Monitorday.com – TikTok dan perusahaan induknya, ByteDance, telah meminta Mahkamah Agung Amerika Serikat untuk meninjau undang-undang yang berpotensi melarang aplikasi tersebut di negara itu.
Permohonan ini diajukan pada Senin (9/12) dalam bentuk putusan darurat, dengan tenggat waktu keputusan terkait penjualan TikTok ditetapkan pada 19 Januari 2025.
Langkah ini dilakukan menyusul keputusan Pengadilan Banding Amerika Serikat untuk Sirkuit Distrik Columbia pada Jumat sebelumnya, yang memberikan dukungan hukum terhadap undang-undang tersebut.
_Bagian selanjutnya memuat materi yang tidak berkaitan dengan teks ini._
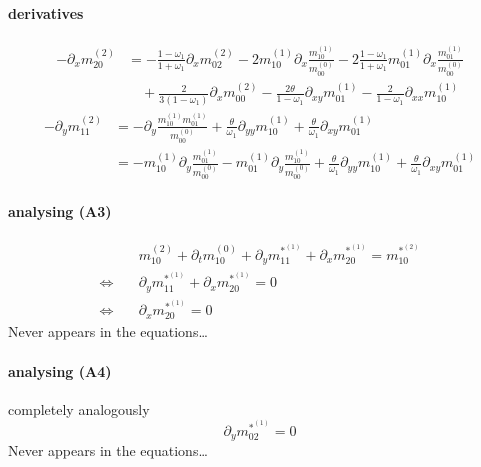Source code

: \documentclass{article}
\begin{document}
  \paragraph{derivatives}
  \begin{equation}
    \tag{C5}
    \begin{aligned}
      - \partial_x m_{20}^{(2)} &=
      - \frac{1-\omega_1}{1+\omega_1} \partial_x m_{02}^{(2)}
      - 2 m_{10}^{(1)} \partial_x \frac{ m_{10}^{(1)} }{m_{00}^{(0)}}
      - 2 \frac{1-\omega_1}{1+\omega_1} m_{01}^{(1)}\partial_x\frac{m_{01}^{(1)}}{m_{00}^{(0)}}
      \\&\quad
      + \frac{ 2}{3(1-\omega_1)} \partial_x m_{00}^{(2)}
      - \frac{2\theta}{1-\omega_1}\partial_{xy} m_{01}^{(1)}
      - \frac{2}{1-\omega_1}\partial_{xx} m_{10}^{(1)}
    \end{aligned}
  \end{equation}
  \begin{equation}
    \tag{C6}
    \begin{aligned}
    -\partial_y m_{11}^{(2)} &=  -\partial_y \frac{ m_{10}^{(1)}m_{01}^{(1)}}{m_{00}^{(0)}}
    + \frac{\theta}{\omega_1}\partial_{yy} m_{10}^{(1)} + \frac{\theta}{\omega_1}\partial_{xy} m_{01}^{(1)}
    \\&=
    -m_{10}^{(1)}\partial_y \frac{ m_{01}^{(1)}}{m_{00}^{(0)}}
    -m_{01}^{(1)}\partial_y \frac{ m_{10}^{(1)}}{m_{00}^{(0)}}
    + \frac{\theta}{\omega_1}\partial_{yy} m_{10}^{(1)}
    + \frac{\theta}{\omega_1}\partial_{xy} m_{01}^{(1)}
    \end{aligned}
  \end{equation}

  \paragraph{analysing (A3)}
  \begin{align*}
    &m_{10}^{(2)} + \partial_t m_{10}^{(0)} + \partial_y m_{11}^{*^{(1)}} + \partial_x m_{20}^{*^{(1)}} = m_{10}^{*^{(2)}}
    \\ \Leftrightarrow \quad &
    \partial_y m_{11}^{*^{(1)}} + \partial_x m_{20}^{*^{(1)}} = 0
    \\ \Leftrightarrow \quad &
    \partial_x m_{20}^{*^{(1)}} = 0
  \end{align*}
  Never appears in the equations\ldots
  \paragraph{analysing (A4)} completely analogously
  \begin{equation*}
    \partial_y m_{02}^{*^{(1)}} = 0
  \end{equation*}
  Never appears in the equations\ldots
\end{document}

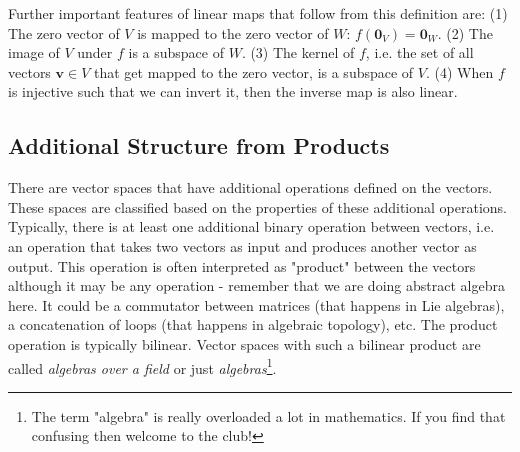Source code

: \medskip
Further important features of linear maps that follow from this definition are: (1) The zero vector of $V$ is mapped to the zero vector of $W$: $f(\mathbf{0}_V) = \mathbf{0}_W$. (2) The image of $V$ under $f$ is a subspace of $W$. (3) The kernel of $f$, i.e. the set of all vectors $\mathbf{v} \in V$ that get mapped to the zero vector, is a subspace of $V$. (4) When $f$ is injective such that we can invert it, then the inverse map is also linear.






\subsection{Additional Structure from Products} 
There are vector spaces that have additional operations defined on the vectors. These spaces are classified based on the properties of these additional operations. Typically, there is at least one additional binary operation between vectors, i.e. an operation that takes two vectors as input and produces another vector as output. This operation is often interpreted as "product" between the vectors although it may be any operation - remember that we are doing abstract algebra here. It could be a commutator between matrices (that happens in Lie algebras), a concatenation of loops (that happens in algebraic topology), etc. The product operation is typically bilinear. Vector spaces with such a bilinear product are called \emph{algebras over a field} or just \emph{algebras}\footnote{The term "algebra" is really overloaded a lot in mathematics. If you find that confusing then welcome to the club!}.



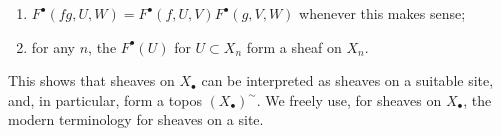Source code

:     
 \begin{enumerate}
      
 \item[(a)]
        \(F^\bullet (fg,U,W)=F^\bullet (f,U,V)F^\bullet (g,V,W)\) whenever this makes sense;
      

      
 \item[(b)]
        for any \(n\), the \(F^\bullet (U)\) for \(U\subset  X_n\) form a sheaf on \(X_n\).
      

    \end{enumerate}\label{hodge-theory-iii-5.1.8}\par{}This shows that sheaves on \(X_\bullet \) can be interpreted as sheaves on a suitable site, and, in particular, form a topos \((X_\bullet )^\sim \).
    We freely use, for sheaves on \(X_\bullet \), the modern terminology for sheaves on a site.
Aturan ini, yang ditandatangani oleh Presiden Joe Biden pada musim semi lalu, menetapkan bahwa TikTok akan dilarang di Amerika Serikat jika ByteDance tidak menjual platform tersebut ke entitas non-Cina.
Dampak Potensial Larangan
Jika aturan tersebut diberlakukan, TikTok akan dihapus dari platform distribusi seperti Apple App Store dan Google Play.
Penyedia layanan internet di Amerika Serikat juga diwajibkan untuk memblokir akses ke TikTok di browser, sehingga aplikasi tidak dapat diakses oleh pengguna di negara itu.
Meski demikian, pengguna yang sudah menginstal aplikasi masih bisa menggunakannya, tetapi tidak akan menerima pembaruan atau perbaikan fitur baru.
Jika ByteDance menjual TikTok sebelum tenggat waktu 19 Januari 2025, aplikasi ini dapat tetap tersedia di Amerika Serikat.
Dalam dokumen permohonannya, ByteDance menekankan pentingnya peninjauan oleh Mahkamah Agung sebelum langkah lebih lanjut diambil.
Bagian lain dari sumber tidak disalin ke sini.